Musk subpoenas Elizabeth Warren days after she called for Tesla investigation
Elon Musk’s X Corp. is serving a subpoena on Sen. Elizabeth Warren (D-Mass.), days after Warren urged the Securities and Exchange Commission to launch an investigation into Musk’s dual role running Tesla and Twitter.
Musk’s subpoena demands documents and communications related to Warren’s letter to the SEC, as well as Warren’s communications with the SEC and Federal Trade Commission. Musk is seeking documents going back to October 27, 2022, the day he completed his $44 billion purchase of Twitter.
Warren’s July 17 letter urged the SEC to investigate Tesla “regarding the actions of its Board of Directors in managing the apparent conflicts of its Chief Executive Officer, Elon Musk.” She wrote that Musk’s actions while running Twitter and Tesla simultaneously “have raised concerns about conflicts of interest, misappropriation of corporate assets, and other negative impacts to Tesla shareholders. Despite recent and repeated calls from investors to address these actions, the Board appears to have failed to uphold its legal duty to ensure that Mr. Musk act in the best interest of Tesla.”
Although Twitter recently hired Linda Yaccarino as CEO, Warren said Musk appears likely to continue overseeing core functions of Twitter’s business.
Today, Twitter successor company X Corp. notified a federal court that it “intends to serve a subpoena… on Senator Elizabeth Warren on July 20, 2023, or as soon thereafter as service may be effectuated.”
Musk trying to block FTC probe
The subpoena was filed with US District Court for the Northern District of California as part of a case in which Musk is trying to terminate a privacy settlement that Twitter and the FTC agreed on last year before Musk bought the company. Musk is also trying to avoid an FTC deposition and wants the court to “rein in” the FTC’s ongoing investigation into Twitter’s privacy and data practices.

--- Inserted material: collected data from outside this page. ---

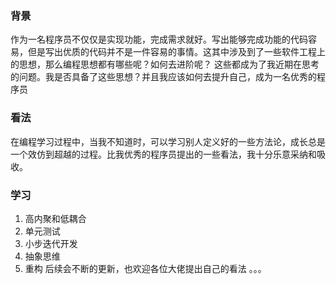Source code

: ### 背景
作为一名程序员不仅仅是实现功能，完成需求就好。写出能够完成功能的代码容易，但是写出优质的代码并不是一件容易的事情。这其中涉及到了一些软件工程上的思想，那么编程思想都有哪些呢？如何去进阶呢？ 这些都成为了我近期在思考的问题。我是否具备了这些思想？并且我应该如何去提升自己，成为一名优秀的程序员


### 看法
在编程学习过程中，当我不知道时，可以学习别人定义好的一些方法论，成长总是一个效仿到超越的过程。比我优秀的程序员提出的一些看法，我十分乐意采纳和吸收。

### 学习
1. 高内聚和低耦合
2. 单元测试
3. 小步迭代开发
4. 抽象思维
5. 重构
后续会不断的更新，也欢迎各位大佬提出自己的看法
。。。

The subpoena of Warren demands “all documents relating to the SEC letter, including any drafts,” and all communications relating to the letter sent or received by Warren since October 27.
Next, the subpoena asks for all communications between Warren or Warren’s office with the FTC “between October 27, 2022 and the present relating to X Corp. or Elon Musk, and all documents relating to any such communications.” The subpoena makes an identical request for all such communications with the SEC.
We contacted Warren’s office about the subpoena today and will update this article if we get a response.
X Corp. last week claimed the FTC’s investigation into Twitter is “tainted by bias” and that “the FTC’s desire to depose Mr. Musk derives from the same bad faith and improper conduct that has characterized its investigation to date.” The argument is similar to past claims by Tesla that the SEC “harass[ed]” Musk.
Warren’s call for SEC investigation
Musk will have some new headaches if the SEC heeds Warren’s call for an investigation. Warren’s letter said the “composition of Tesla’s eight-person Board raises concerns about whether it is in violation” of a rule requiring that a “majority of the board of directors must be comprised of Independent Directors.”
“Members of the Board with known ties to Mr. Musk or Tesla include Mr. Musk himself; Mr. Musk’s brother, Kimball Musk; Ira Ehrenpreis, a ‘longtime friend’ of Mr. Musk who helped design his record-breaking compensation package and explored limiting the disclosure of its details to investors; James Murdoch, Mr. Musk’s friend of almost 20 years who vacations with him; and J.B. Straubel, a former Tesla executive whose election to the Board in May of this year was opposed by both proxy advisory firm Glass Lewis and an investor group over concerns about Straubel’s role as a ‘company insider,'” Warren wrote.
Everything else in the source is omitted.